And for more on all the shopping madness, check out our roundup of all the stats published prior to Black Friday plus a look at one retailer that made $70,000 by selling absolutely nothing.

Black Friday sales dropped year-over-year

Numbers from ShopperTrak indicate that on Thursday, retail store sales dropped to $1.8bn from more than $2bn in 2014. Friday witnessed a decrease of more than $1bn as sales fell from $11.6bn last year to $10.4bn. 

US online sales neared $4.5bn

Those decreases are being attributed in part to consumers opting to log on to the web than deal with long lines in stores. 

According to the Adobe Digital Index, which is based on data from Adobe’s retail clients, total online sales in the United States on Thanksgiving and Black Friday hit a record $4.45bn.

Friday’s sales grew by 14% year-over-year to reach $2.74bn despite the fact that by Adobe’s estimate Thanksgiving-Day sales jumped by an even larger amount (25%) to $1.73bn. 

Thanksgiving offered the best deals

According to Adobe, Thanksgiving offered consumers the best deals, with products being discounted by an average of 26% as compared to a 25% average price drop on Black Friday.

The reason for the slight disparity? Analysts say better Thanksgiving deals were offered in an attempt by retailers to win over consumers early so that they can be converted to repeat purchasers more easily later in the holiday shopping season.

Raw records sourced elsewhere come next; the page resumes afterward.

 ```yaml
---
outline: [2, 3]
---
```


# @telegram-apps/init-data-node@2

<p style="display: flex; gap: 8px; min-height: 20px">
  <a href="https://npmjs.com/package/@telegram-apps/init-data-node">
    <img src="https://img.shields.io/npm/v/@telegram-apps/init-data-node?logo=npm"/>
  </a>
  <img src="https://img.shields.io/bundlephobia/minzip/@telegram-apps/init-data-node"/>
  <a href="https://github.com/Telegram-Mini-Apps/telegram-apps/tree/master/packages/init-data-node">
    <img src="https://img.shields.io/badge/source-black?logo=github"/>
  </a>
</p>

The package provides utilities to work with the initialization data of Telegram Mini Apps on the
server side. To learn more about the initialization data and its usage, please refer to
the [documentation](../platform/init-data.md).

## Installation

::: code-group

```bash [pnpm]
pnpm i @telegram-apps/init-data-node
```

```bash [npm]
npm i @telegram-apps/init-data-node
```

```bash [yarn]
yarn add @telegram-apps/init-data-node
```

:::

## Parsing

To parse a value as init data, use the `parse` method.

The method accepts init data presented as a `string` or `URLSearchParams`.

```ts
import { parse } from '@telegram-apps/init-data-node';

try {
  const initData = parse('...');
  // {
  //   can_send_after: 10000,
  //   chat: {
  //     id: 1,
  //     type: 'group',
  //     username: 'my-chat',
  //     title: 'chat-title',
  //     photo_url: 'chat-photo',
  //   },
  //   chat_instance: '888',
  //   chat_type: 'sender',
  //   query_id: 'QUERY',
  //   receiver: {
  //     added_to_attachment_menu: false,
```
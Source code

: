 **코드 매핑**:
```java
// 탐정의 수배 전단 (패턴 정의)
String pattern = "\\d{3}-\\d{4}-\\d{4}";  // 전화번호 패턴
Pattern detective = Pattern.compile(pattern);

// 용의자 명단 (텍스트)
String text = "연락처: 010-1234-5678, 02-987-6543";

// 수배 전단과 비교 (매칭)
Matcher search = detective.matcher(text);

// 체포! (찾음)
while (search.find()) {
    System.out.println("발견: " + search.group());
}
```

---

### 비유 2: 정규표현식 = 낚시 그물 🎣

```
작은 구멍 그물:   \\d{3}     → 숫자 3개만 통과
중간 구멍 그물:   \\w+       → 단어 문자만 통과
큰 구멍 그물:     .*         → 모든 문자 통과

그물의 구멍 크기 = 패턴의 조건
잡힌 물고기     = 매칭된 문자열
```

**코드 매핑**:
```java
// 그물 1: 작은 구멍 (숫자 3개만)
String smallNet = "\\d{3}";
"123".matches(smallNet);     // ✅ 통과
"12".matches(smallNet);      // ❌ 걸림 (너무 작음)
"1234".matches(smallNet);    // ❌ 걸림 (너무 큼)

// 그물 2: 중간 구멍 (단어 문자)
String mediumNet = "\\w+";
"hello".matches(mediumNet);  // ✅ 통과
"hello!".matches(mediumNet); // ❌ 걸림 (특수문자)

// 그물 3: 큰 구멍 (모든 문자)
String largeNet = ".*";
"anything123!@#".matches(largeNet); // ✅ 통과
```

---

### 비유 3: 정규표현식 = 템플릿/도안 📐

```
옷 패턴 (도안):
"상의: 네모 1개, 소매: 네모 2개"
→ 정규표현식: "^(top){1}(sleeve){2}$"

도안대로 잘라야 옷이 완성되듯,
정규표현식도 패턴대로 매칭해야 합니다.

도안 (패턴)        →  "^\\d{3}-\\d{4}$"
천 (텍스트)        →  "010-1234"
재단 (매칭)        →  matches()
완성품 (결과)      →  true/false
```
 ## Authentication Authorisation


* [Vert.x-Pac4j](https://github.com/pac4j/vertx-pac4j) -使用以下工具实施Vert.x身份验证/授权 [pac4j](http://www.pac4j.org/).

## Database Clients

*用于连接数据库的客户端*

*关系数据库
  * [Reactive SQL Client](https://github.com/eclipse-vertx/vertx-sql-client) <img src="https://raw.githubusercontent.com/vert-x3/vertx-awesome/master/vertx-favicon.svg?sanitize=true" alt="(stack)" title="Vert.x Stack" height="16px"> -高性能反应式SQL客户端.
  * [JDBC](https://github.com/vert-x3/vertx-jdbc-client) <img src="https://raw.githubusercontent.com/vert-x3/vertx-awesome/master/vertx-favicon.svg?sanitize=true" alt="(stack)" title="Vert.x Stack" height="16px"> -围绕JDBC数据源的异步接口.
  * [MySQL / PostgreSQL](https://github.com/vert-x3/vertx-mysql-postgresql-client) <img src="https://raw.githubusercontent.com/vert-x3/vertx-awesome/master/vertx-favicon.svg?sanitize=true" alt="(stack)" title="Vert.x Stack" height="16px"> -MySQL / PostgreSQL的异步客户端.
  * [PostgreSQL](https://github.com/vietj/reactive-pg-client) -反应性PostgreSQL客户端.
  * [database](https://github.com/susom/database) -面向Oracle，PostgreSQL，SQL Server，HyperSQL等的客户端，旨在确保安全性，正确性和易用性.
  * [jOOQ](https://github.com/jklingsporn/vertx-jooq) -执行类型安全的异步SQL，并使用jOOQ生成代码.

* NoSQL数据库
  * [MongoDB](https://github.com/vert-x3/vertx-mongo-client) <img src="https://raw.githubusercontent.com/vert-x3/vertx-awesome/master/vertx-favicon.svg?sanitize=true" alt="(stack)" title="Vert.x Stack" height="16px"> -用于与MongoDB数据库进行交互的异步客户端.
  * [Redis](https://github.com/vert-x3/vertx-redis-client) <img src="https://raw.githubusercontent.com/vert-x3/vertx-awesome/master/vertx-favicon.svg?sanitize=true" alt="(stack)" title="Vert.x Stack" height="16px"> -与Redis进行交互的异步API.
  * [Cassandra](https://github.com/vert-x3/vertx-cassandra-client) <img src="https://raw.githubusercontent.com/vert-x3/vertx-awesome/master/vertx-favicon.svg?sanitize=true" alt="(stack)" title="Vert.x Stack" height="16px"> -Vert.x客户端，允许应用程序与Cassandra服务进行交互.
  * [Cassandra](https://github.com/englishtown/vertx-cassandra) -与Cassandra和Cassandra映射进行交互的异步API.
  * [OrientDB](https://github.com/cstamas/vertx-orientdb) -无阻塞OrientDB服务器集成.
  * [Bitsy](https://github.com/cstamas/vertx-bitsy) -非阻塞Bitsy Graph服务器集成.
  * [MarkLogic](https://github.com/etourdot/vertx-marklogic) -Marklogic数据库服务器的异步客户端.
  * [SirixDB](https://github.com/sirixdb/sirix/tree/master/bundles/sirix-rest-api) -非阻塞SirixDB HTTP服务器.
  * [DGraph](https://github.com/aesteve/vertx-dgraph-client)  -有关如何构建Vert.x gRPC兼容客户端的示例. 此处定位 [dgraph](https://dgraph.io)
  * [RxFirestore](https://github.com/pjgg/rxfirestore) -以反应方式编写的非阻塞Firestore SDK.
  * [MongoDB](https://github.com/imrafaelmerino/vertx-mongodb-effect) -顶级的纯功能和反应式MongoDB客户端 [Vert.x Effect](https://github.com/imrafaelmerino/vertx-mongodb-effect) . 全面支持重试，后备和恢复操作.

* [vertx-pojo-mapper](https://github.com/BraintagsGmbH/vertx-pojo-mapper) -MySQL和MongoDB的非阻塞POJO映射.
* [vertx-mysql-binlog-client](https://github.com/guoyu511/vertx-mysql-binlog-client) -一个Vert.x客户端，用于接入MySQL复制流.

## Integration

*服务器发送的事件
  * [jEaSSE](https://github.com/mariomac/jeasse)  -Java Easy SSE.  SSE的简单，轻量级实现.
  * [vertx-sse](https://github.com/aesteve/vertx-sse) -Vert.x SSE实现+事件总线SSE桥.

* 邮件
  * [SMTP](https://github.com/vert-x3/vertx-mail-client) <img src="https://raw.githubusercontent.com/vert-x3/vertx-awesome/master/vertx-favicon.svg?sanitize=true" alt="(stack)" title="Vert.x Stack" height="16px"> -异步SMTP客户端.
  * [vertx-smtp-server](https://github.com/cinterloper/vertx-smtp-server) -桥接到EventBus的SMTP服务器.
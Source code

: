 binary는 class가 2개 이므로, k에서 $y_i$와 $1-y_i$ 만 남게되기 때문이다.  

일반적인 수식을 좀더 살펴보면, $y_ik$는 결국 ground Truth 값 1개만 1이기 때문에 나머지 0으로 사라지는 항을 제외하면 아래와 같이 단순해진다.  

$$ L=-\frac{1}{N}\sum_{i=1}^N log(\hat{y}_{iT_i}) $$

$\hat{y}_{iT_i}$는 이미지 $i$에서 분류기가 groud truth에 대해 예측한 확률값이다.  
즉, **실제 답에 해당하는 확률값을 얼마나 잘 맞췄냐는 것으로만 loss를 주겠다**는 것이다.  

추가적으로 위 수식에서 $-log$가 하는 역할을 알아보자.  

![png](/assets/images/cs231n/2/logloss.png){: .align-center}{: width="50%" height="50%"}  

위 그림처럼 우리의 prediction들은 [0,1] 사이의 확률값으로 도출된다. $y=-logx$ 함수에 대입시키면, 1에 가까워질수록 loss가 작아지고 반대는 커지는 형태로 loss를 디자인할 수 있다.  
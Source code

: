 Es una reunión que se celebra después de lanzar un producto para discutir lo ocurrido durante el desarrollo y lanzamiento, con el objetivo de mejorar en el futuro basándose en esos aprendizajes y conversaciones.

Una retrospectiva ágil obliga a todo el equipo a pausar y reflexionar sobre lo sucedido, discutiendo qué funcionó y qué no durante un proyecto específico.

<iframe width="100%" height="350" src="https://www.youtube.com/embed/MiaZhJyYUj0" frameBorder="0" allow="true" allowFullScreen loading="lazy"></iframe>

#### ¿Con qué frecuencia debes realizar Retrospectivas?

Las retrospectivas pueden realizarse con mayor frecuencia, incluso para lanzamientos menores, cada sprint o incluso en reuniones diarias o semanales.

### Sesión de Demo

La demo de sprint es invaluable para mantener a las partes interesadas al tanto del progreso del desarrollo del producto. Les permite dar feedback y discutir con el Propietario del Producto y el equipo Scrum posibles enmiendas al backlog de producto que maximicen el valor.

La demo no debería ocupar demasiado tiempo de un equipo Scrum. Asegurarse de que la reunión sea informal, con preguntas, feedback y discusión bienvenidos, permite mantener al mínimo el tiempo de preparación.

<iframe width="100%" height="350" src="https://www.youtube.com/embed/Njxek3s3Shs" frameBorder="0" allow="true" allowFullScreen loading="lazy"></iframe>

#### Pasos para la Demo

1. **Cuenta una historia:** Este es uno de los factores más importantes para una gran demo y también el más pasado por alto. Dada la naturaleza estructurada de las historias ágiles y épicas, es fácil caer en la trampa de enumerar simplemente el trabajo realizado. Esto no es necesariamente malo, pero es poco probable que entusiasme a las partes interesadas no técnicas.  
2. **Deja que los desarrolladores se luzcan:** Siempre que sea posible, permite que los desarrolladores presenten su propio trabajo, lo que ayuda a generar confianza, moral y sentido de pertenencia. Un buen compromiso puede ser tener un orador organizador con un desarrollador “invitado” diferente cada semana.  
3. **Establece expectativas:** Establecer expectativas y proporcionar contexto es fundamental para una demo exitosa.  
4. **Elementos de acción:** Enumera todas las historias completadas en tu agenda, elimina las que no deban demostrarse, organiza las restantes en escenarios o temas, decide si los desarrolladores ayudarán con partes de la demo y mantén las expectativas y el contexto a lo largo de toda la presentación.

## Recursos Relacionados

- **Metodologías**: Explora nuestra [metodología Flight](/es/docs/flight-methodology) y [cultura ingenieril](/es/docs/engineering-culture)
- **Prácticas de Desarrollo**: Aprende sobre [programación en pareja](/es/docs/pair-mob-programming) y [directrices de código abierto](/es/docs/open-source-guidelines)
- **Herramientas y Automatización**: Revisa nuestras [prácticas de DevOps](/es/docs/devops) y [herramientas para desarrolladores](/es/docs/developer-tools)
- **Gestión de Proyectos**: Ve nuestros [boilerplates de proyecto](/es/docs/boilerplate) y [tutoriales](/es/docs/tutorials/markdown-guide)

Mobile and tablets accounted for more than half of traffic by some estimates

Data from IBM highlights just how important mobile and tablet devices are to online retail.

According to Big Blue, mobile and tablet devices accounted for well over half (54%) of traffic to its retail clients’ sites on Black Friday, up more than 16% year-over-year.

Perhaps more importantly, IBM saw these devices accounting for over a third of purchases (35%), an increase of 35%. Adobe also saw mobile driving a similar percentage of Black Friday sales (37%).

Email drove more sales than any other channel

The old-school channel might be underutilized by many marketers outside of the retail industry, but email is still absolutely crucial to holiday shopping season success.

According to Custora, email drove a quarter of the traffic that produced Black Friday sales.

That beat out organic search (21%), direct traffic (17%), paid search (16%), affiliates (12%) and social and display ads, which each drove under 2% of traffic that resulted in sales.

Website performance was a lot better, but still far from perfect

App performance platform provider Dynatrace tracked the performance of major retail websites as part of its Retail Home Page Benchmark.

On Black Friday, the average retailer home page took 5.3 seconds to load, with the slowest site taking over 13.5 seconds to open. 

Apple, Amway, Stapes, Costco and PC Connection were the top performers and all delivered home page load times of under 2.5 seconds.

While some retailers like Neiman Marcus and Newegg experienced technical difficulties and outages, Dynatrace said that performance was markedly improved from 2014 among the top 10 performing retail websites.

Average order value off slightly, tablets beat desktop

IBM estimates that average order value (AOV) on Black Friday 2015, at $127.84, decreased slightly from 2014, when estimated AOV was $129.37.

For the first time ever AOV from tablet sales, estimated to be $136.42, beat out AOV from desktops ($134.06).